De acordo com o estudo da Gfk, a entidade independente que em Portugal faz auditoria e contagem das vendas de livros ao longo do ano, a venda de livros em Portugal cresceu 14,1% no primeiro semestre deste ano, em número de unidades vendidas, o que corresponde a um aumento de cerca de 18,9%.

Tendo por base um estudo sobre o comportamento do setor da leitura, que abrangeu nove países, a Gfk concluiu também que, nestes primeiros seis meses do ano, o preço médio dos livros sofreu um pequeno aumento de 4,2%, o equivalente, em média, a 12,98 euros.

No que toca às categorias de livros mais vendidos distinguem-se os “Técnicos / Científicos” e “Vida prática / Lazer / Atualidades”, registando assim uma evolução de 22,9% e 23,2%, respetivamente.

Já o canal de venda de livros eleito pelos consumidores foi as livrarias, que correspondem assim a 61,6% do total, o que se traduzuz num aumento de 16,9%, face ao mesmo período do ano passado.
Contrariamente, estima-se cerca de 38,4% das vendas de livros vendidos através de hipermercados e supermercados.

Mercado livreiro, um ano passou ...

Em outubro do ano passado (2020),a venda de livros em Portugal recuperava "algum fôlego" da queda abrupta que registou devido à pandemia, no entanto, continuava a registar uma quebra de 15,8%.De 19 de março a 2 de maio, ainda do mesmo ano, o país passava pelo estado de emergência, que transitou imediatamente para o de calamidade. Tendo em conta esta panorama, o mercado registou uma queda acentuada: "o levantamento feito pela Gfk, entre a segunda semana de março e a última de maio desse ano, revelava uma quebra de 57,6%", lê-se em comunicado à Lusa.

Atendendo ao primeiro semestre deste ano, verifica-se uma realidade evolutiva, positivamente, face à venda de livros nos restantes países abrangidos pelo estudo, tendo como ponto de comparação o ano de 2020 e 2019, considerado o ano pré-pandémico.

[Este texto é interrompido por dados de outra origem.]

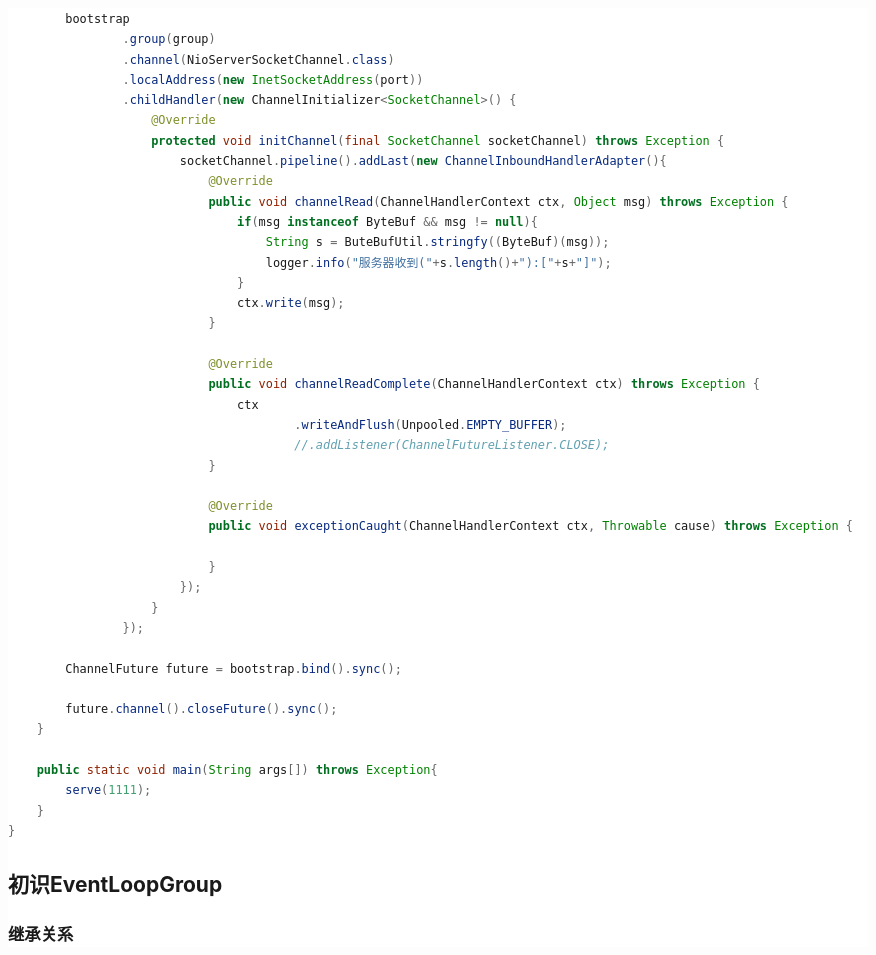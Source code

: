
 ```java
        bootstrap
                .group(group)
                .channel(NioServerSocketChannel.class)
                .localAddress(new InetSocketAddress(port))
                .childHandler(new ChannelInitializer<SocketChannel>() {
                    @Override
                    protected void initChannel(final SocketChannel socketChannel) throws Exception {
                        socketChannel.pipeline().addLast(new ChannelInboundHandlerAdapter(){
                            @Override
                            public void channelRead(ChannelHandlerContext ctx, Object msg) throws Exception {
                                if(msg instanceof ByteBuf && msg != null){
                                    String s = ButeBufUtil.stringfy((ByteBuf)(msg));
                                    logger.info("服务器收到("+s.length()+"):["+s+"]");
                                }
                                ctx.write(msg);
                            }

                            @Override
                            public void channelReadComplete(ChannelHandlerContext ctx) throws Exception {
                                ctx
                                        .writeAndFlush(Unpooled.EMPTY_BUFFER);
                                        //.addListener(ChannelFutureListener.CLOSE);
                            }

                            @Override
                            public void exceptionCaught(ChannelHandlerContext ctx, Throwable cause) throws Exception {

                            }
                        });
                    }
                });

        ChannelFuture future = bootstrap.bind().sync();

        future.channel().closeFuture().sync();
    }

    public static void main(String args[]) throws Exception{
        serve(1111);
    }
}
```
## 初识EventLoopGroup
### 继承关系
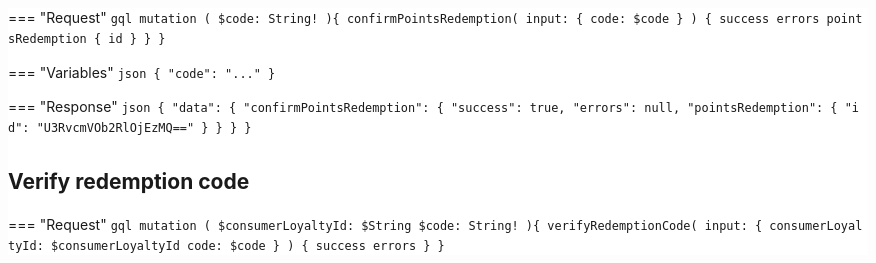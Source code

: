 === "Request"
    ```gql
    mutation (
      $code: String!
    ){
      confirmPointsRedemption(
        input: {
          code: $code
        }
      ) {
        success
        errors
        pointsRedemption {
          id
        }
      }
    }
    ```

=== "Variables"
    ```json
    {
      "code": "..."
    }
    ```

=== "Response"
    ```json
    {
        "data": {
            "confirmPointsRedemption": {
                "success": true,
                "errors": null,
                "pointsRedemption": {
                  "id": "U3RvcmVOb2RlOjEzMQ=="
                }
            }
        }
    }
    ```

## Verify redemption code

=== "Request"
    ```gql
    mutation (
      $consumerLoyaltyId: $String
      $code: String!
    ){
      verifyRedemptionCode(
        input: {
          consumerLoyaltyId: $consumerLoyaltyId
          code: $code
        }
      ) {
        success
        errors
      }
    }
    ```
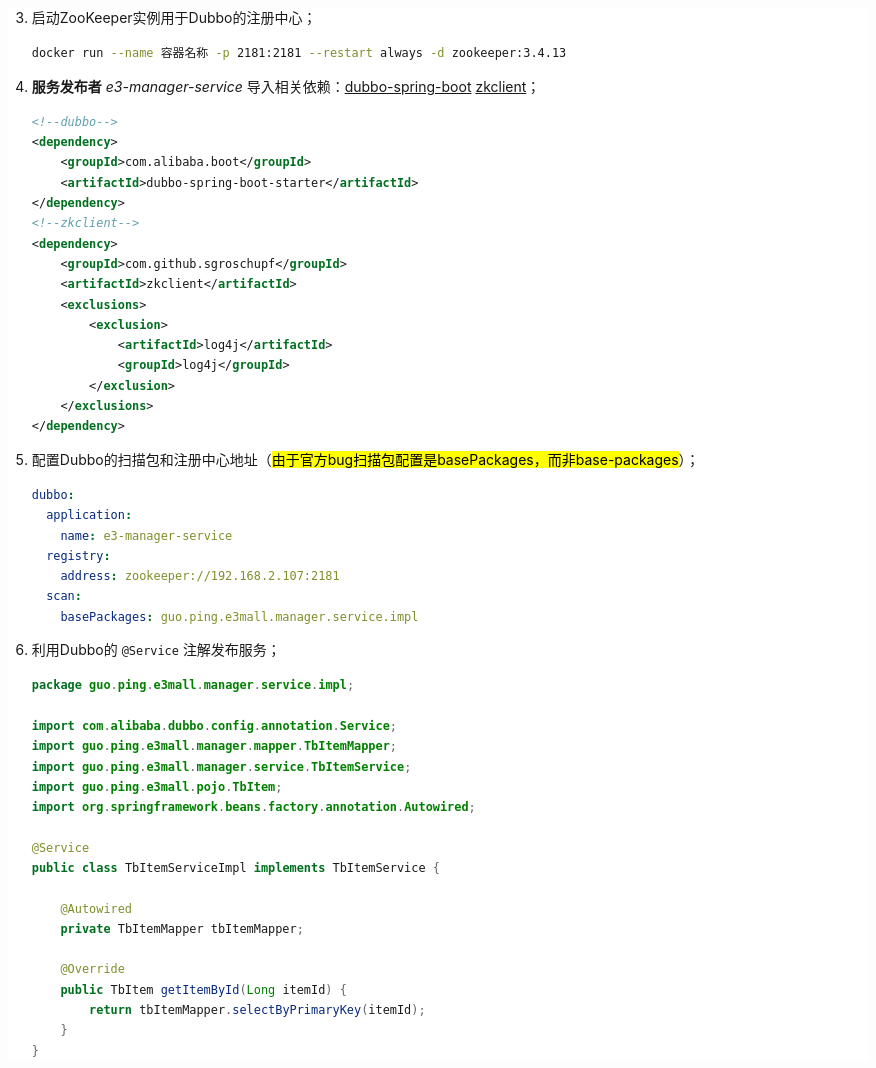 3. 启动ZooKeeper实例用于Dubbo的注册中心；

   ```bash
   docker run --name 容器名称 -p 2181:2181 --restart always -d zookeeper:3.4.13
   ```

4. **服务发布者** *e3-manager-service* 导入相关依赖：[dubbo-spring-boot](https://github.com/apache/incubator-dubbo-spring-boot-project) [zkclient](http://mvnrepository.com/artifact/com.github.sgroschupf/zkclient/0.1)；

   ```xml
   <!--dubbo-->
   <dependency>
       <groupId>com.alibaba.boot</groupId>
       <artifactId>dubbo-spring-boot-starter</artifactId>
   </dependency>
   <!--zkclient-->
   <dependency>
       <groupId>com.github.sgroschupf</groupId>
       <artifactId>zkclient</artifactId>
       <exclusions>
           <exclusion>
               <artifactId>log4j</artifactId>
               <groupId>log4j</groupId>
           </exclusion>
       </exclusions>
   </dependency>
   ```

5. 配置Dubbo的扫描包和注册中心地址（<mark>由于官方bug扫描包配置是basePackages，而非base-packages</mark>）；

   ```yaml
   dubbo:
     application:
       name: e3-manager-service
     registry:
       address: zookeeper://192.168.2.107:2181
     scan:
       basePackages: guo.ping.e3mall.manager.service.impl
   ```

6. 利用Dubbo的 `@Service` 注解发布服务；

   ```java
   package guo.ping.e3mall.manager.service.impl;
   
   import com.alibaba.dubbo.config.annotation.Service;
   import guo.ping.e3mall.manager.mapper.TbItemMapper;
   import guo.ping.e3mall.manager.service.TbItemService;
   import guo.ping.e3mall.pojo.TbItem;
   import org.springframework.beans.factory.annotation.Autowired;
   
   @Service
   public class TbItemServiceImpl implements TbItemService {
   
       @Autowired
       private TbItemMapper tbItemMapper;
   
       @Override
       public TbItem getItemById(Long itemId) {
           return tbItemMapper.selectByPrimaryKey(itemId);
       }
   }
   ```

Numa ótica internacional, o volume de vendas apresentou um crescimento superior a um terço, no espaço de um ano, com França a assumir a linha da frente, no qual regista uma variação positiva de 43,4%. Segue-se Espanha, Itália e Brasil, que demonstram uma evolução de 38,3%, 36,8% e 33,4%, respetivamente.

No caso da Suíça, Países Baixos e Alemanha a variação rondou entre os 4,1% e os 11,1%. O estudo analisou ainda duas regiões da Bélgica, sendo que, na Flandres, registou uma evolução de 6,8% e Valónia 33,8%. Também nestes países se verificaram as mesmas tendências de mercado encontradas em Portugal, ou seja, a subida de valor dos preços médios dos livros e a categoria de não-ficção que, por sua vez, inclui obras políticas, financeiras, de culinária, de lifestyle e temas ligados ao feminismo, mostrou ser a preferência ao invés das obras de ficção.

O mercado da banda.desenha mantém a sua popularidade, nomeadamente, em França, Itália e Espanha, ao passo que o vídeo streaming se revelou um factor de ajuda ao mercado literário, "por fomentar a compra de livros que inspiraram filmes e séries", acrescentam ainda no mesmo comunicado.

Por último, a GfK assume, de acordo com a recolha do estudo, que o interesse pelos e-books começa a diminuir, não conseguindo manter-se o mesmo desenvolvimento que teve no ano anterior.